> **Description of the task**
Below is a block of records: output all of them exactly and leave out the pictures.

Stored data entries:
##########

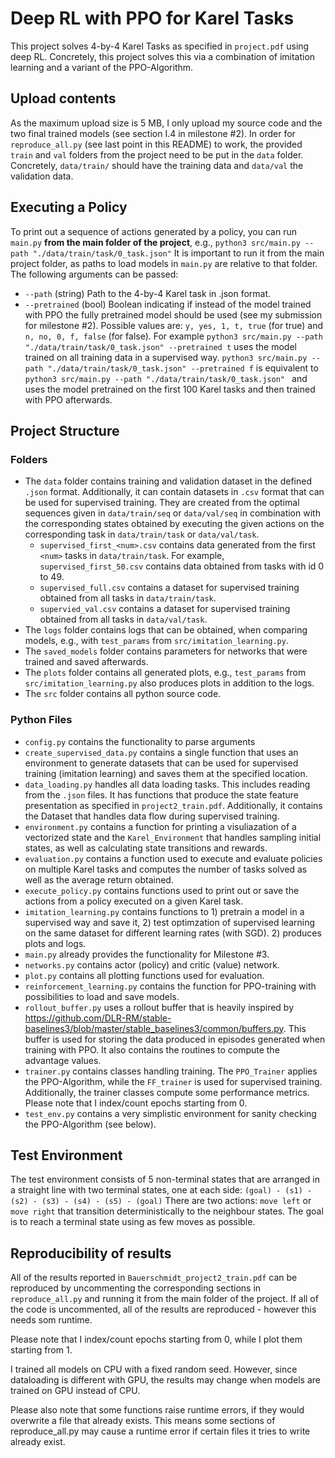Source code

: # Deep RL with PPO for Karel Tasks

This project solves 4-by-4 Karel Tasks as specified in `project.pdf` using deep RL.
Concretely, this project solves this via a combination of imitation learning and a variant of the PPO-Algorithm.

## Upload contents
As the maximum upload size is 5 MB, I only upload my source code and the two final trained models (see section I.4 in milestone #2).
In order for `reproduce_all.py` (see last point in this README) to work, the provided `train` and `val` folders from the project need to be put in the `data` folder.
Concretely, `data/train/` should have the training data and `data/val` the validation data.

## Executing a Policy
To print out a sequence of actions generated by a policy, you can run `main.py` **from the main folder of the project**, e.g., `python3 src/main.py --path "./data/train/task/0_task.json"`
It is important to run it from the main project folder, as paths to load models in `main.py` are relative to that folder.
The following arguments can be passed:
- `--path` (string) Path to the 4-by-4 Karel task in .json format.
- `--pretrained` (bool) Boolean indicating if instead of the model trained with PPO the fully pretrained model should be used (see my submission for milestone #2). Possible values are: `y, yes, 1, t, true` (for true) and `n, no, 0, f, false` (for false). For example `python3 src/main.py --path "./data/train/task/0_task.json" --pretrained t` uses the model trained on all training data in a supervised way. `python3 src/main.py --path "./data/train/task/0_task.json" --pretrained f` is equivalent to `python3 src/main.py --path "./data/train/task/0_task.json" ` and uses the model pretrained on the first 100 Karel tasks and then trained with PPO afterwards.

## Project Structure

### Folders
- The `data` folder contains training and validation dataset in the defined `.json` format. Additionally, it can contain datasets in `.csv` format that can be used for supervised training. They are created from the optimal sequences given in `data/train/seq` or `data/val/seq` in combination with the corresponding states obtained by executing the given actions on the corresponding task in `data/train/task` or `data/val/task`.
  - `supervised_first_<num>.csv` contains data generated from the first `<num>` tasks in `data/train/task`. For example, `supervised_first_50.csv` contains data obtained from tasks with id 0 to 49.
  - `supervised_full.csv` contains a dataset for supervised training obtained from all tasks in `data/train/task`.
  - `supervied_val.csv` contains a dataset for supervised training obtained from all tasks in `data/val/task`.
- The `logs` folder contains logs that can be obtained, when comparing models, e.g., with `test_params` from `src/imitation_learning.py`.
- The `saved_models` folder contains parameters for networks that were trained and saved afterwards.
- The `plots` folder contains all generated plots, e.g., `test_params` from `src/imitation_learning.py` also produces plots in addition to the logs.
- The `src` folder contains all python source code.

### Python Files
- `config.py` contains the functionality to parse arguments
- `create_supervised_data.py` contains a single function that uses an environment to generate datasets that can be used for supervised training (imitation learning) and saves them at the specified location.
- `data_loading.py` handles all data loading tasks. This includes reading from the `.json` files. It has functions that produce the state feature presentation as specified in `project2_train.pdf`. Additionally, it contains the Dataset that handles data flow during supervised training.
- `environment.py` contains a function for printing a visuliazation of a vectorized state and the `Karel_Environment` that handles sampling initial states, as well as calculating state transitions and rewards.
- `evaluation.py` contains a function used to execute and evaluate policies on multiple Karel tasks and computes the number of tasks solved as well as the average return obtained.
- `execute_policy.py` contains functions used to print out or save the actions from a policy executed on a given Karel task.
- `imitation_learning.py` contains functions to 1) pretrain a model in a supervised way and save it, 2) test optimzation of supervised learning on the same dataset for different learning rates (with SGD). 2) produces plots and logs.
- `main.py` already provides the functionality for Milestone #3.
- `networks.py` contains actor (policy) and critic (value) network.
- `plot.py` contains all plotting functions used for evaluation.
- `reinforcement_learning.py` contains the function for PPO-training with possibilities to load and save models.
- `rollout_buffer.py` uses a rollout buffer that is heavily inspired by https://github.com/DLR-RM/stable-baselines3/blob/master/stable_baselines3/common/buffers.py. This buffer is used for storing the data produced in episodes generated when training with PPO. It also contains the routines to compute the advantage values.
- `trainer.py` contains classes handling training. The `PPO_Trainer` applies the PPO-Algorithm, while the `FF_trainer` is used for supervised training. Additionally, the trainer classes compute some performance metrics. Please note that I index/count epochs starting from 0.
- `test_env.py` contains a very simplistic environment for sanity checking the PPO-Algorithm (see below). 

## Test Environment
The test environment consists of 5 non-terminal states that are arranged in a straight line with two terminal states, one at each side: `(goal) - (s1) - (s2) - (s3) - (s4) - (s5) - (goal)`
There are two actions: `move left` or `move right` that transition deterministically to the neighbour states. The goal is to reach a terminal state using as few moves as possible.

## Reproducibility of results
All of the results reported in `Bauerschmidt_project2_train.pdf` can be reproduced by uncommenting the corresponding sections in `reproduce_all.py` and running it from the main folder of the project.
If all of the code is uncommented, all of the results are reproduced - however this needs som runtime.

Please note that I index/count epochs starting from 0, while I plot them starting from 1.

I trained all models on CPU with a fixed random seed. However, since dataloading is different with GPU, the results may change when models are trained on GPU instead of CPU.

Please also note that some functions raise runtime errors, if they would overwrite a file that already exists. This means some sections of reproduce_all.py may cause a runtime error if certain files it tries to write already exist.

##########

> **The answer**
Source code

: # Deep RL with PPO for Karel Tasks

This project solves 4-by-4 Karel Tasks as specified in `project.pdf` using deep RL.
Concretely, this project solves this via a combination of imitation learning and a variant of the PPO-Algorithm.

## Upload contents
As the maximum upload size is 5 MB, I only upload my source code and the two final trained models (see section I.4 in milestone #2).
In order for `reproduce_all.py` (see last point in this README) to work, the provided `train` and `val` folders from the project need to be put in the `data` folder.
Concretely, `data/train/` should have the training data and `data/val` the validation data.

## Executing a Policy
To print out a sequence of actions generated by a policy, you can run `main.py` **from the main folder of the project**, e.g., `python3 src/main.py --path "./data/train/task/0_task.json"`
It is important to run it from the main project folder, as paths to load models in `main.py` are relative to that folder.
The following arguments can be passed:
- `--path` (string) Path to the 4-by-4 Karel task in .json format.
- `--pretrained` (bool) Boolean indicating if instead of the model trained with PPO the fully pretrained model should be used (see my submission for milestone #2). Possible values are: `y, yes, 1, t, true` (for true) and `n, no, 0, f, false` (for false). For example `python3 src/main.py --path "./data/train/task/0_task.json" --pretrained t` uses the model trained on all training data in a supervised way. `python3 src/main.py --path "./data/train/task/0_task.json" --pretrained f` is equivalent to `python3 src/main.py --path "./data/train/task/0_task.json" ` and uses the model pretrained on the first 100 Karel tasks and then trained with PPO afterwards.

## Project Structure

### Folders
- The `data` folder contains training and validation dataset in the defined `.json` format. Additionally, it can contain datasets in `.csv` format that can be used for supervised training. They are created from the optimal sequences given in `data/train/seq` or `data/val/seq` in combination with the corresponding states obtained by executing the given actions on the corresponding task in `data/train/task` or `data/val/task`.
  - `supervised_first_<num>.csv` contains data generated from the first `<num>` tasks in `data/train/task`. For example, `supervised_first_50.csv` contains data obtained from tasks with id 0 to 49.
  - `supervised_full.csv` contains a dataset for supervised training obtained from all tasks in `data/train/task`.
  - `supervied_val.csv` contains a dataset for supervised training obtained from all tasks in `data/val/task`.
- The `logs` folder contains logs that can be obtained, when comparing models, e.g., with `test_params` from `src/imitation_learning.py`.
- The `saved_models` folder contains parameters for networks that were trained and saved afterwards.
- The `plots` folder contains all generated plots, e.g., `test_params` from `src/imitation_learning.py` also produces plots in addition to the logs.
- The `src` folder contains all python source code.

### Python Files
- `config.py` contains the functionality to parse arguments
- `create_supervised_data.py` contains a single function that uses an environment to generate datasets that can be used for supervised training (imitation learning) and saves them at the specified location.
- `data_loading.py` handles all data loading tasks. This includes reading from the `.json` files. It has functions that produce the state feature presentation as specified in `project2_train.pdf`. Additionally, it contains the Dataset that handles data flow during supervised training.
- `environment.py` contains a function for printing a visuliazation of a vectorized state and the `Karel_Environment` that handles sampling initial states, as well as calculating state transitions and rewards.
- `evaluation.py` contains a function used to execute and evaluate policies on multiple Karel tasks and computes the number of tasks solved as well as the average return obtained.
- `execute_policy.py` contains functions used to print out or save the actions from a policy executed on a given Karel task.
- `imitation_learning.py` contains functions to 1) pretrain a model in a supervised way and save it, 2) test optimzation of supervised learning on the same dataset for different learning rates (with SGD). 2) produces plots and logs.
- `main.py` already provides the functionality for Milestone #3.
- `networks.py` contains actor (policy) and critic (value) network.
- `plot.py` contains all plotting functions used for evaluation.
- `reinforcement_learning.py` contains the function for PPO-training with possibilities to load and save models.
- `rollout_buffer.py` uses a rollout buffer that is heavily inspired by https://github.com/DLR-RM/stable-baselines3/blob/master/stable_baselines3/common/buffers.py. This buffer is used for storing the data produced in episodes generated when training with PPO. It also contains the routines to compute the advantage values.
- `trainer.py` contains classes handling training. The `PPO_Trainer` applies the PPO-Algorithm, while the `FF_trainer` is used for supervised training. Additionally, the trainer classes compute some performance metrics. Please note that I index/count epochs starting from 0.
- `test_env.py` contains a very simplistic environment for sanity checking the PPO-Algorithm (see below). 

## Test Environment
The test environment consists of 5 non-terminal states that are arranged in a straight line with two terminal states, one at each side: `(goal) - (s1) - (s2) - (s3) - (s4) - (s5) - (goal)`
There are two actions: `move left` or `move right` that transition deterministically to the neighbour states. The goal is to reach a terminal state using as few moves as possible.

## Reproducibility of results
All of the results reported in `Bauerschmidt_project2_train.pdf` can be reproduced by uncommenting the corresponding sections in `reproduce_all.py` and running it from the main folder of the project.
If all of the code is uncommented, all of the results are reproduced - however this needs som runtime.

Please note that I index/count epochs starting from 0, while I plot them starting from 1.

I trained all models on CPU with a fixed random seed. However, since dataloading is different with GPU, the results may change when models are trained on GPU instead of CPU.

Please also note that some functions raise runtime errors, if they would overwrite a file that already exists. This means some sections of reproduce_all.py may cause a runtime error if certain files it tries to write already exist.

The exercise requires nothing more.